Tuesday 11th October 2011
quotequote all
Hi All,
Ok, so I know there is no easy way to get a mortgage, but I'm being given completely contradicting advise by 2 IFAs.
I'm trying to raise a mortgage on a new purchase, the problem being that I'm self employed and thus income is difficult to verify...

One adviser is adamant that the easy route is to re-mortgage my current property and port the product across onto the new house. His argument being; there is more chance of the application being 'fast tracked' , therefore greater chance of success.

The other adviser argues that there should be one application for the new purchase only, take the chance that it will be 'fast tracked' and reduce the number of credit checks. Also arguing that if the 'port' is rejected we are then stuck with redemption penalties to get out of the re-mortgage.

I am inclined to follow the advice of the second chap, however that is based on no knowledge whatsoever about the current lending criteria, etc. Any insight would be much appreciated, I don't want to take the wrong decision, run unnecessary credit checks, thus harming the rating and ultimately fail to secure the finance and lose the property. The current lender is not an option, as I don't meet their current criteria, despite servicing the mortgage with no problems.
I miss the good old days!

Thank you in advance for any help.

groak

3,254 posts

196 months

Tuesday 11th October 2011
quotequote all
Most mortgage lenders will be happy enough with an SA302 to verify s-e income.

I miss the old self-cert too.

Sarnie

8,235 posts

226 months

Tuesday 11th October 2011
quotequote all
ThreesixtyM said:
Hi All,
Ok, so I know there is no easy way to get a mortgage, but I'm being given completely contradicting advise by 2 IFAs.
I'm trying to raise a mortgage on a new purchase, the problem being that I'm self employed and thus income is difficult to verify...

One adviser is adamant that the easy route is to re-mortgage my current property and port the product across onto the new house. His argument being; there is more chance of the application being 'fast tracked' , therefore greater chance of success.

The other adviser argues that there should be one application for the new purchase only, take the chance that it will be 'fast tracked' and reduce the number of credit checks. Also arguing that if the 'port' is rejected we are then stuck with redemption penalties to get out of the re-mortgage.
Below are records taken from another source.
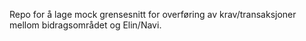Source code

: Repo for å lage mock grensesnitt for overføring av krav/transaksjoner mellom bidragsområdet og Elin/Navi.
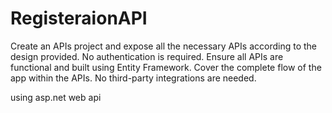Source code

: # RegisteraionAPI

Create an APIs project and expose all the necessary APIs according to the design provided.
No authentication is required.
Ensure all APIs are functional and built using Entity Framework.
Cover the complete flow of the app within the APIs.
No third-party integrations are needed.

using asp.net web api 
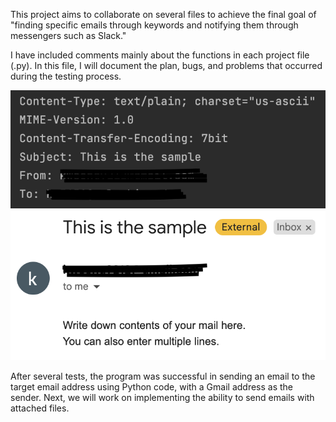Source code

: This project aims to collaborate on several files to achieve the final goal of 
"finding specific emails through keywords and notifying them through messengers such as Slack." 

I have included comments mainly about the functions in each project file (.py). 
In this file, I will document the plan, bugs, and problems that occurred during the testing process.


![image](./images/result1.png)
![image](./images/result2.png)

After several tests, the program was successful in sending an email to the target email address using Python code, with a Gmail address as the sender. Next, we will work on implementing the ability to send emails with attached files.
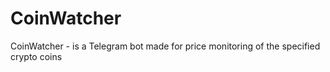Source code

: # CoinWatcher
CoinWatcher - is a Telegram bot made for price monitoring of the specified crypto coins
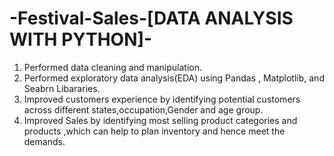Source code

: # -Festival-Sales-[DATA ANALYSIS WITH PYTHON]-

1. Performed data cleaning and manipulation.
2. Performed exploratory data analysis(EDA) using Pandas , Matplotlib, and Seabrn Libararies.
3. Improved customers experience by identifying potential customers across different states,occupation,Gender and age group.
4. Improved Sales by identifying most selling product categories and products ,which can help to plan inventory and hence meet the demands.
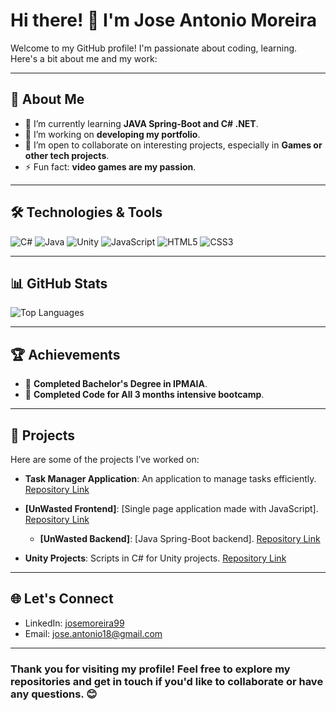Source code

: # Hi there! 👋 I'm Jose Antonio Moreira

Welcome to my GitHub profile! I'm passionate about coding, learning. Here's a bit about me and my work:

---

## 🚀 About Me

- 🌱 I’m currently learning **JAVA Spring-Boot and C# .NET**.
- 🔭 I’m working on **developing my portfolio**.
- 🤝 I’m open to collaborate on interesting projects, especially in **Games or other tech projects**.
- ⚡ Fun fact: **video games are my passion**.

---

## 🛠️ Technologies & Tools

![C#](https://img.shields.io/badge/-C%23-blue)
![Java](https://img.shields.io/badge/-Java-red)
![Unity](https://img.shields.io/badge/-Unity-black)
![JavaScript](https://img.shields.io/badge/-JavaScript-green)
![HTML5](https://img.shields.io/badge/-HTML5-orange)
![CSS3](https://img.shields.io/badge/-CSS3-blue)

---

## 📊 GitHub Stats

<!--![Jose's GitHub Stats](https://github-readme-stats.vercel.app/api?username=JoseAntonioMoreira&show_icons=true&theme=radical)-->

![Top Languages](https://github-readme-stats.vercel.app/api/top-langs/?username=JoseAntonioMoreira&layout=compact&theme=radical)

---

## 🏆 Achievements

- 🌟 **Completed Bachelor's Degree in IPMAIA**.
- 🏅 **Completed Code for All 3 months intensive bootcamp**.

---

## 📂 Projects

Here are some of the projects I’ve worked on:

- **Task Manager Application**: An application to manage tasks efficiently.
  [Repository Link](https://github.com/JoseAntonioMoreira/Task-Manager-Application)

- **[UnWasted Frontend]**: [Single page application made with JavaScript].
  [Repository Link](https://github.com/JoseAntonioMoreira/UnWastedSPA-FrontEnd)

  - **[UnWasted Backend]**: [Java Spring-Boot backend].
  [Repository Link](https://github.com/JoseAntonioMoreira/UnWasted-BackEnd)

- **Unity Projects**: Scripts in C# for Unity projects.
[Repository Link](https://github.com/JoseAntonioMoreira/Unity)

---

## 🌐 Let's Connect

- LinkedIn: [josemoreira99](https://www.linkedin.com/in/josemoreira99)
- Email: [jose.antonio18@gmail.com](mailto:jose.antonio.moreira18@gmail.com)

---

### Thank you for visiting my profile! Feel free to explore my repositories and get in touch if you'd like to collaborate or have any questions. 😊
I am inclined to follow the advice of the second chap, however that is based on no knowledge whatsoever about the current lending criteria, etc. Any insight would be much appreciated, I don't want to take the wrong decision, run unnecessary credit checks, thus harming the rating and ultimately fail to secure the finance and lose the property. The current lender is not an option, as I don't meet their current criteria, despite servicing the mortgage with no problems.
I miss the good old days!

Thank you in advance for any help.
I'm a Mortgage Broker smile

What LTV is your new purchase going to be?
Roughly what is your income, as a multiplier, in relation to what you are looking to borrow?
Are both Advisor's recomending the same lender?
Which lender are they proposing?

scotal

8,751 posts

296 months

Wednesday 12th October 2011
quotequote all
ThreesixtyM said:
Hi All,
Ok, so I know there is no easy way to get a mortgage, but I'm being given completely contradicting advise by 2 IFAs.
I'm trying to raise a mortgage on a new purchase, the problem being that I'm self employed and thus income is difficult to verify...

One adviser is adamant that the easy route is to re-mortgage my current property and port the product across onto the new house. His argument being; there is more chance of the application being 'fast tracked' , therefore greater chance of success.

The other adviser argues that there should be one application for the new purchase only, take the chance that it will be 'fast tracked' and reduce the number of credit checks. Also arguing that if the 'port' is rejected we are then stuck with redemption penalties to get out of the re-mortgage.

I am inclined to follow the advice of the second chap, however that is based on no knowledge whatsoever about the current lending criteria, etc. Any insight would be much appreciated, I don't want to take the wrong decision, run unnecessary credit checks, thus harming the rating and ultimately fail to secure the finance and lose the property. The current lender is not an option, as I don't meet their current criteria, despite servicing the mortgage with no problems.
I miss the good old days!

Thank you in advance for any help.
Are these IFA's that dabble in mortgages or Mortgage Brokers? Either way i would suggest you steer clear.
Has either of them explained the difference between Fast Track and Self Cert? (Its pretty fundamental)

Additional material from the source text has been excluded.